**Your assignment**
Count the lines in the entries that contain "been". Say the number and nothing more.

**Material for the task**
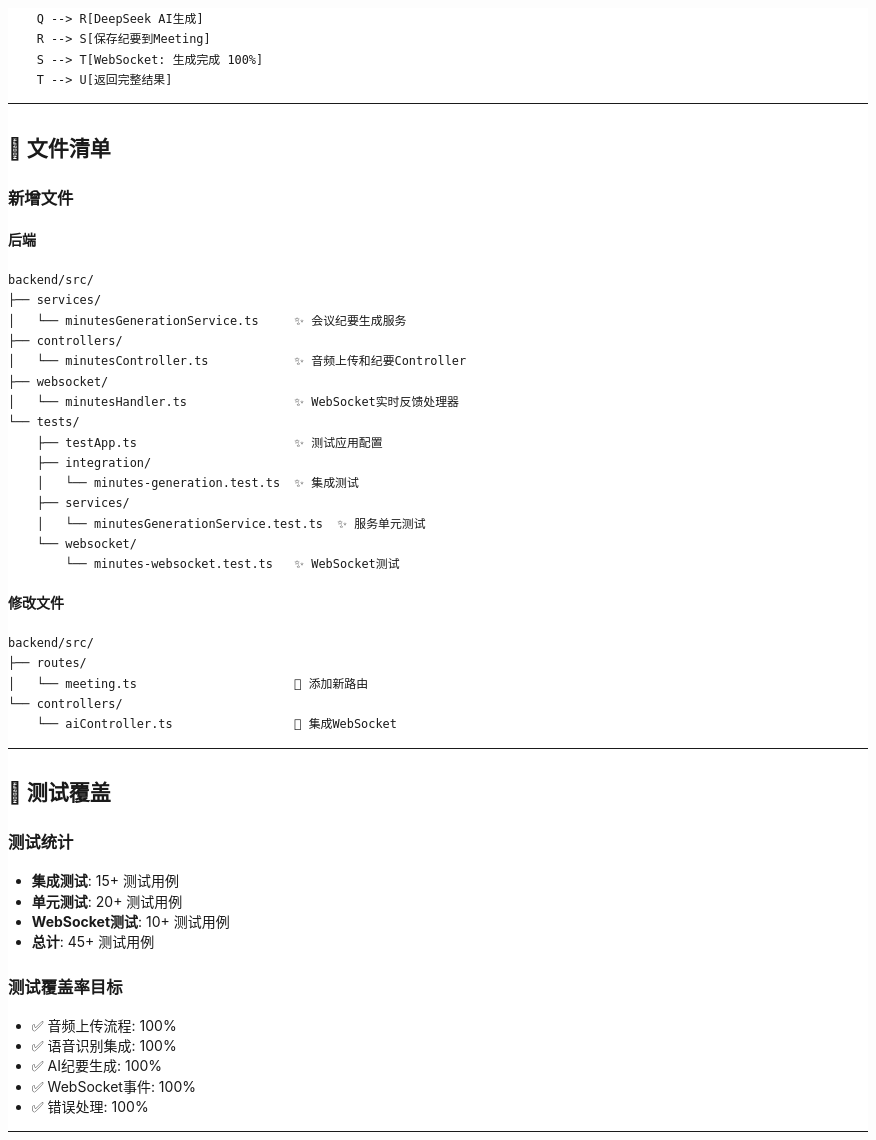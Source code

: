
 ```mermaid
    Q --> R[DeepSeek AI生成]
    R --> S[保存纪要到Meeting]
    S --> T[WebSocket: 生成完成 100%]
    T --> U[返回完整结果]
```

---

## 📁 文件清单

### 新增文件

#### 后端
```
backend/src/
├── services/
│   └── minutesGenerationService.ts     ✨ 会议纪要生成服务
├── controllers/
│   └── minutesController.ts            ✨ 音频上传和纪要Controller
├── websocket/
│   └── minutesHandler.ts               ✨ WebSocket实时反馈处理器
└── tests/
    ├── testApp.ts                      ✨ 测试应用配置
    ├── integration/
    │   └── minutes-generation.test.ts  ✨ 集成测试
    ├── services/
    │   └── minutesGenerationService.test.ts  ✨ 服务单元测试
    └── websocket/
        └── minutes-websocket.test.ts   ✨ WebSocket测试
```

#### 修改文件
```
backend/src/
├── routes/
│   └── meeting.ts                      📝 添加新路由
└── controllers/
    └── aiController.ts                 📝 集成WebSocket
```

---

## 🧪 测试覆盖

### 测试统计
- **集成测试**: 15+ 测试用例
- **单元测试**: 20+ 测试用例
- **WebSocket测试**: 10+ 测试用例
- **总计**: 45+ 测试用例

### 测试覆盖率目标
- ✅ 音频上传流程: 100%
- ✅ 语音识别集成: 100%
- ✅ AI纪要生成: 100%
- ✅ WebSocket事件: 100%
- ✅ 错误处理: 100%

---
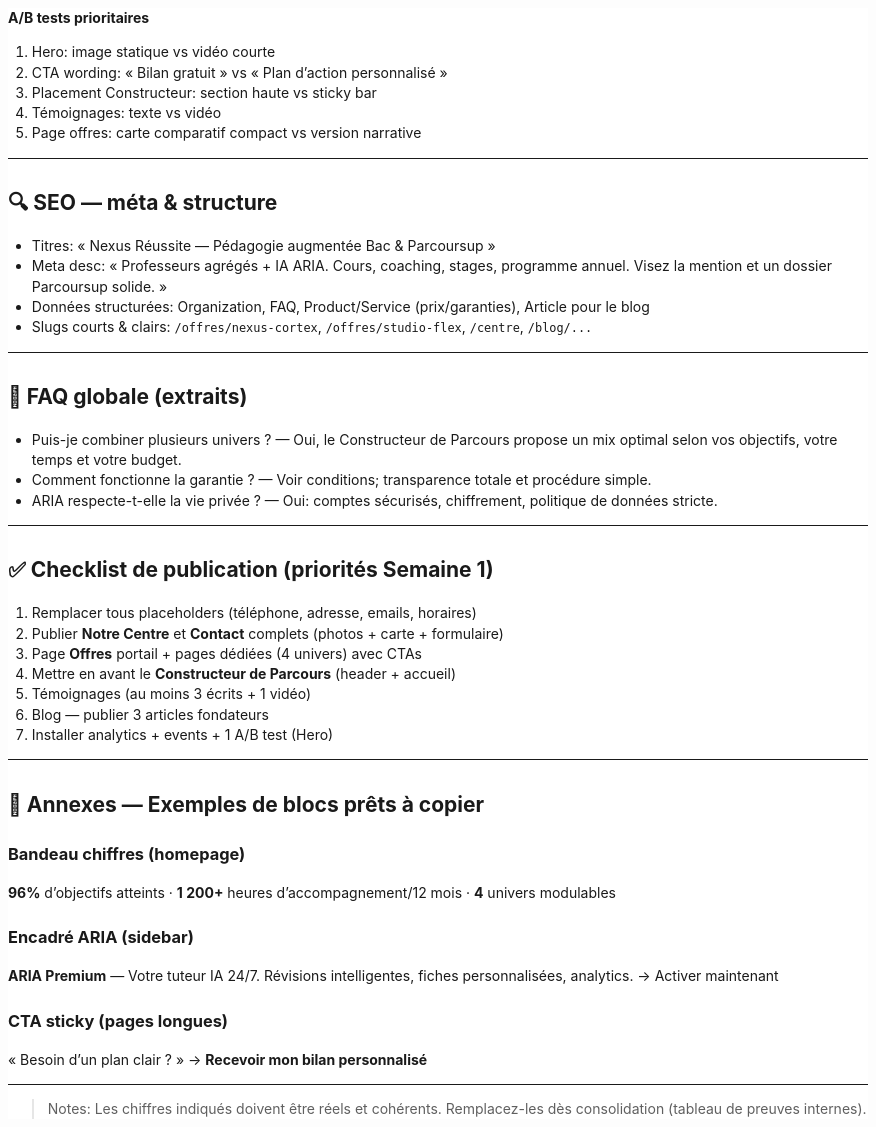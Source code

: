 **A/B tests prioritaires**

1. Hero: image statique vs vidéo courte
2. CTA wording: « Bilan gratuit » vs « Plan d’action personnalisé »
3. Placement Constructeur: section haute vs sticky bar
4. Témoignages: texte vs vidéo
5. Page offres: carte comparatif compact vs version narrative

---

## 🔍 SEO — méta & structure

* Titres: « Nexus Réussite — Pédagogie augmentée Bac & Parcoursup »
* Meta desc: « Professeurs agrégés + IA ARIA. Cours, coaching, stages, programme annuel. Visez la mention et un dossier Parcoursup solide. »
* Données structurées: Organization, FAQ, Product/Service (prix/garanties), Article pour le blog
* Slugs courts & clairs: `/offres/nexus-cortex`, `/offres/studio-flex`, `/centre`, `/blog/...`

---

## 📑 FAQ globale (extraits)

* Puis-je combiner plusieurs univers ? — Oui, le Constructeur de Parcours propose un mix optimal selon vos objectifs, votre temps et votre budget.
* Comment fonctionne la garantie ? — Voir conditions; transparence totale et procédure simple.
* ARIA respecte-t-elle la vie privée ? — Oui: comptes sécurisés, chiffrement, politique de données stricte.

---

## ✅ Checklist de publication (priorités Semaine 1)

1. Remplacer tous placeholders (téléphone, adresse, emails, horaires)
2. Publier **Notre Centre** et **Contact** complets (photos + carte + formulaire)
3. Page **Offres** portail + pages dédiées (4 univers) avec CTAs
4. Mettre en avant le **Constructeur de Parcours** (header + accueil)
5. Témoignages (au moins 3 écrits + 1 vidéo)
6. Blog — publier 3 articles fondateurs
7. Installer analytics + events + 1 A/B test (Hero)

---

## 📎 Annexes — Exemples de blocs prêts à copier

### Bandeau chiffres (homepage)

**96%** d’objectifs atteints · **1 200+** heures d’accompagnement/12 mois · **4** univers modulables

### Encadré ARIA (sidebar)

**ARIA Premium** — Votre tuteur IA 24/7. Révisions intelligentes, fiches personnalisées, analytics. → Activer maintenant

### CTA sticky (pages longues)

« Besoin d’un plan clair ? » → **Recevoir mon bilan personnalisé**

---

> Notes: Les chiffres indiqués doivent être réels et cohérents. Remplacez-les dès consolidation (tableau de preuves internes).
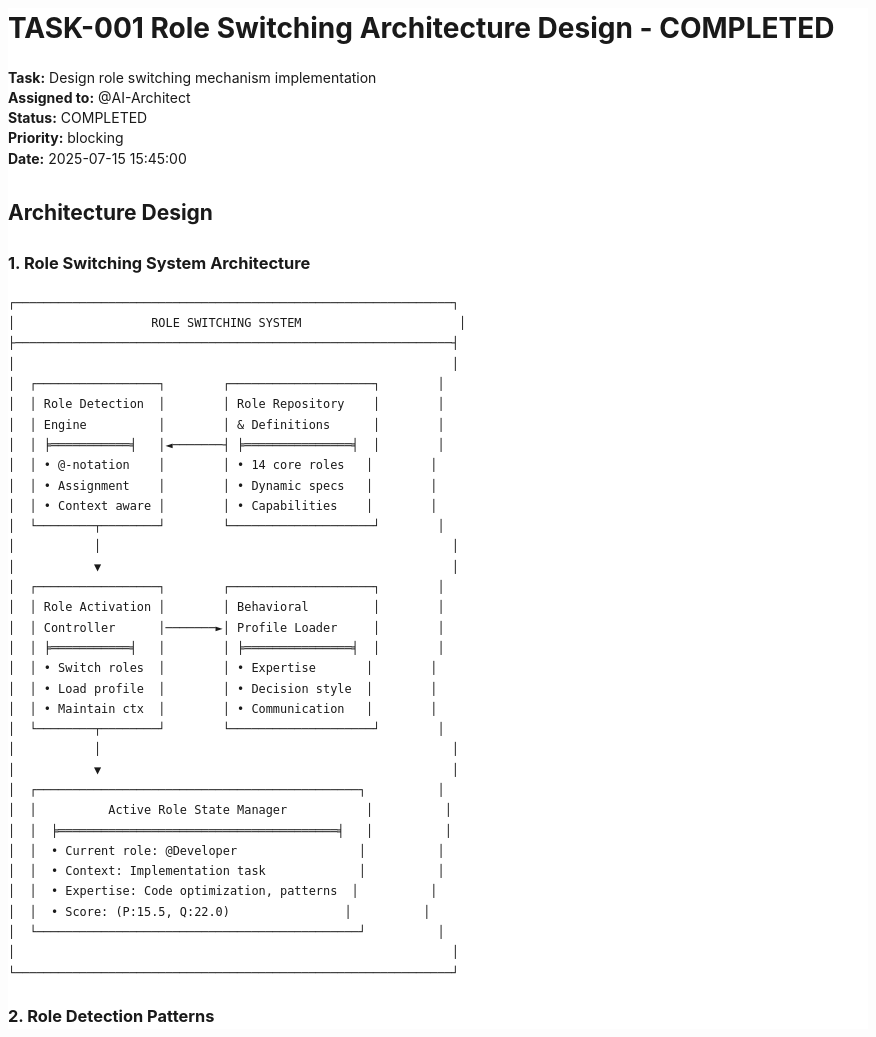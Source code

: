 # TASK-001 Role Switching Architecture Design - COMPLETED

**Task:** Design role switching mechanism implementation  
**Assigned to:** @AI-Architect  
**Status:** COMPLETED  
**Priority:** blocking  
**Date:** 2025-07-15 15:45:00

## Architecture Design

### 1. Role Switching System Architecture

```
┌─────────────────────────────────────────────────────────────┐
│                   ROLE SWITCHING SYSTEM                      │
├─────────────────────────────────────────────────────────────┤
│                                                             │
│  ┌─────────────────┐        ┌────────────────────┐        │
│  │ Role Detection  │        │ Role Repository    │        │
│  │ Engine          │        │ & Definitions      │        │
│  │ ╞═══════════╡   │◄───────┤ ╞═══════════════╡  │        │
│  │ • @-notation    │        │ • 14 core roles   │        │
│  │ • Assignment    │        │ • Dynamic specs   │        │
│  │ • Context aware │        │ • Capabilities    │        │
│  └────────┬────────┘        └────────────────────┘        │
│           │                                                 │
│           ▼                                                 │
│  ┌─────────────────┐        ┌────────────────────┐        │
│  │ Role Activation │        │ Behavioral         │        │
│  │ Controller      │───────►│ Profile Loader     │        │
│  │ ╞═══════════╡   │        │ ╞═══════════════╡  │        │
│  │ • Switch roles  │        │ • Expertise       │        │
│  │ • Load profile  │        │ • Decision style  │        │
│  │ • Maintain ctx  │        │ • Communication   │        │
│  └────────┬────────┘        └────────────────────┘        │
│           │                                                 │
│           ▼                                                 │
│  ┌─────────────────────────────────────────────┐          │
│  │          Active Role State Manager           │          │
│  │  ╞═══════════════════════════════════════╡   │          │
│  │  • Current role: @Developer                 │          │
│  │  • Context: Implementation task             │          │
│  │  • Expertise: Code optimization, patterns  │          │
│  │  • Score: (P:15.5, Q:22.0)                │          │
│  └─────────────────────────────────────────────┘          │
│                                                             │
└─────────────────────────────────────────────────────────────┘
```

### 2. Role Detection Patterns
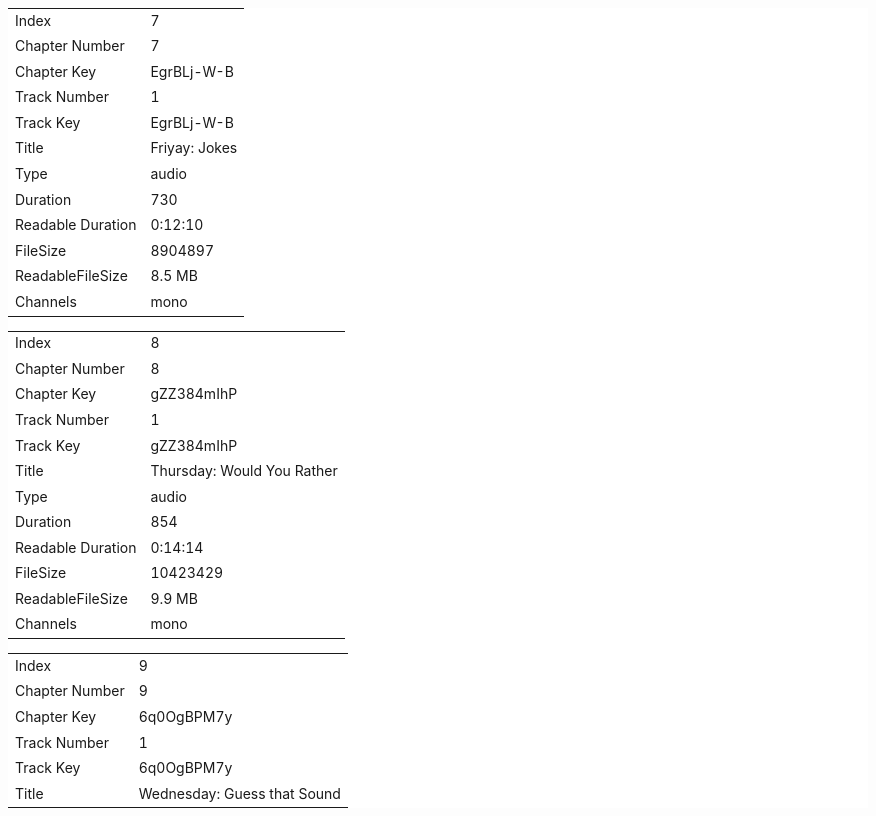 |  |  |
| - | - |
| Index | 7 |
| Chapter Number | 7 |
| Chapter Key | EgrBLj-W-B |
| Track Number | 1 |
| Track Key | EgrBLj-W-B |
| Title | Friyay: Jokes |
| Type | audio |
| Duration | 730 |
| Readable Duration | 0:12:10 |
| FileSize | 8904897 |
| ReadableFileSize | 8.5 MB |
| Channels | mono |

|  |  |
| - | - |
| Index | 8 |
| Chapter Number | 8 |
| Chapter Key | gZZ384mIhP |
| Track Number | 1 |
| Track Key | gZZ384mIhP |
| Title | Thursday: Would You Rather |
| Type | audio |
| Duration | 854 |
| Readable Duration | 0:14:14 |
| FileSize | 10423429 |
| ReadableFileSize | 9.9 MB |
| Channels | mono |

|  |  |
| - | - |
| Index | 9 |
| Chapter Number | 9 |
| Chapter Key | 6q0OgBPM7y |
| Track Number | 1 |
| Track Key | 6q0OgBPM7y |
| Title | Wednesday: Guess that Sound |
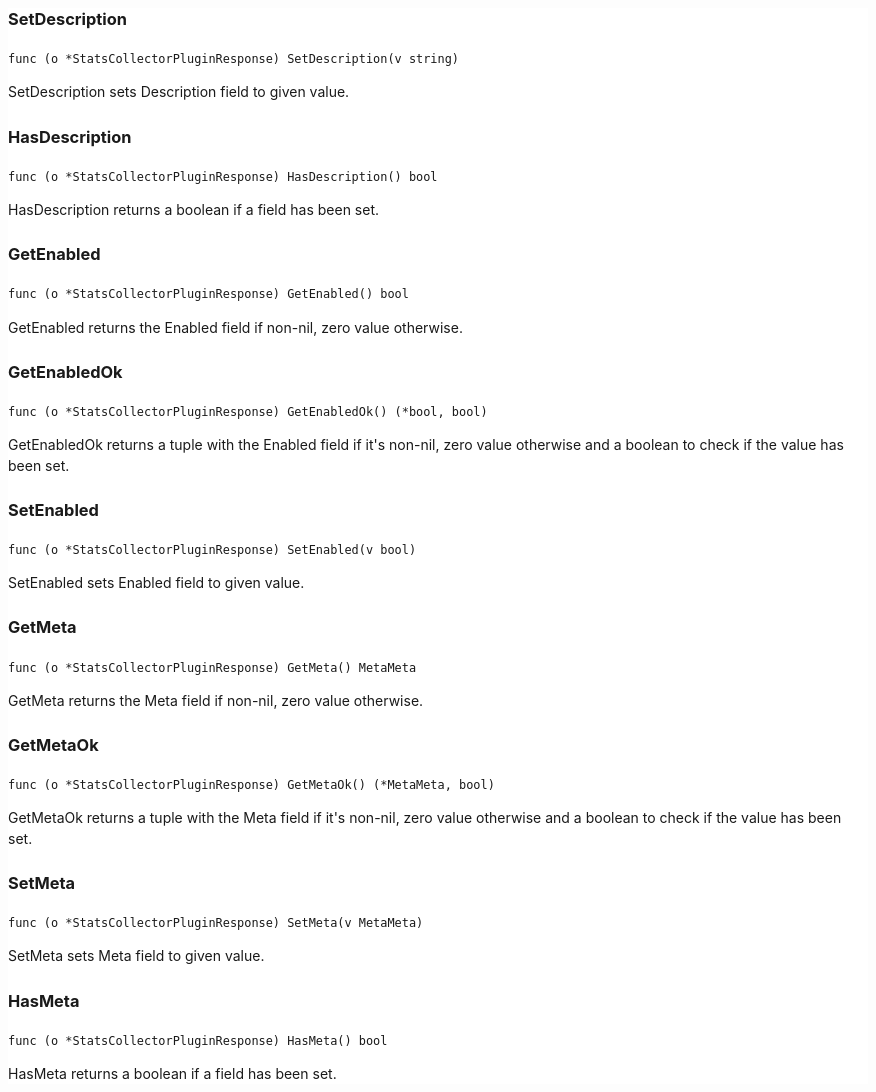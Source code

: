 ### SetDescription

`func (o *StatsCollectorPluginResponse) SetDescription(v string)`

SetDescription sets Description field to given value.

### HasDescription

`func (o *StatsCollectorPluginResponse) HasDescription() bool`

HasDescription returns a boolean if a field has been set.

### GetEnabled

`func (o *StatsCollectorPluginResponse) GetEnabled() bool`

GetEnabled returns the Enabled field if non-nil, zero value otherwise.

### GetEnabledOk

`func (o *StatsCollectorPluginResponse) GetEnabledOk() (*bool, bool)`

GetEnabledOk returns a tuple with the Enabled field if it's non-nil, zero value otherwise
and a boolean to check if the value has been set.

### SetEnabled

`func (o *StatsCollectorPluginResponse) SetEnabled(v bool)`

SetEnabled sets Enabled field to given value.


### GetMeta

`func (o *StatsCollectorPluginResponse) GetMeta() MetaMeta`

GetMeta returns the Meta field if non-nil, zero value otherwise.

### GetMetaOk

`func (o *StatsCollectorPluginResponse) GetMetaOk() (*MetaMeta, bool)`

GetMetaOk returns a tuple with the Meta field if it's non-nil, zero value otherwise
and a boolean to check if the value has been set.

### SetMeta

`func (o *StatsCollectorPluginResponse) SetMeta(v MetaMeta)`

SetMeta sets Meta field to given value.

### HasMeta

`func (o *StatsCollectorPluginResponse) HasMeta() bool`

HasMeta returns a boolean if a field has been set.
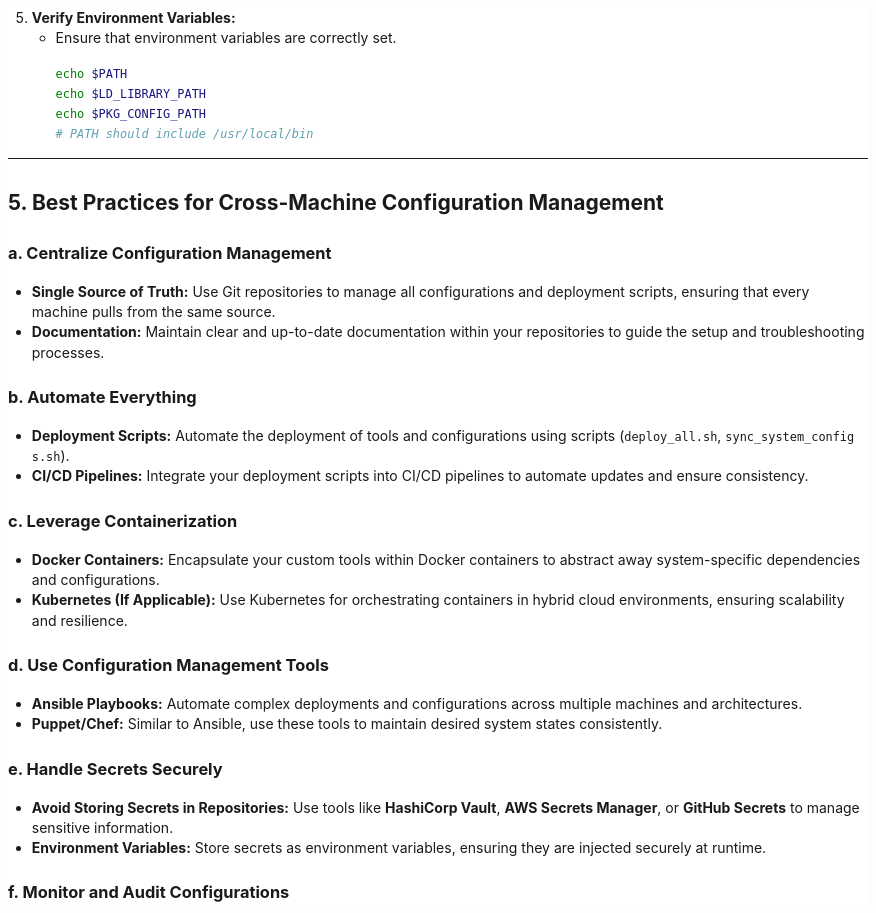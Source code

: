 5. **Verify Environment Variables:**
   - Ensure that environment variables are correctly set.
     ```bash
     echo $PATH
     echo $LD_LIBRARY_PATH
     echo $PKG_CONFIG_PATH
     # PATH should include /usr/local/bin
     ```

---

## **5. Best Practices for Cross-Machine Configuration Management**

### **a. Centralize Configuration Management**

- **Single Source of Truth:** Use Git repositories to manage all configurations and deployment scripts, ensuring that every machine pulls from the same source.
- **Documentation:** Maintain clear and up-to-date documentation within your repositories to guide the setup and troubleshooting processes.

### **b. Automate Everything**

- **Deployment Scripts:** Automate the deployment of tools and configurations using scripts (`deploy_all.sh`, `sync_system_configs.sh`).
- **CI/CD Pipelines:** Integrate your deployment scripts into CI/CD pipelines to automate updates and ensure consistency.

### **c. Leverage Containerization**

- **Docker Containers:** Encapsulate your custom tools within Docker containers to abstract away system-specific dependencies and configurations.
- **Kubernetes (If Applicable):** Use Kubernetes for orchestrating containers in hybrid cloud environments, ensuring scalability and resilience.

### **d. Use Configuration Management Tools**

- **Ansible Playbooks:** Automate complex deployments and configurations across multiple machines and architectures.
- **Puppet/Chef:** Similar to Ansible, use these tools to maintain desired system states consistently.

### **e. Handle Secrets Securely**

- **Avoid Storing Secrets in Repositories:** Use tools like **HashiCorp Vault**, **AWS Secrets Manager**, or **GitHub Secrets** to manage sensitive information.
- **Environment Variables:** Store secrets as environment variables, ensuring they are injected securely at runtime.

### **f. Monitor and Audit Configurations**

**Response**
4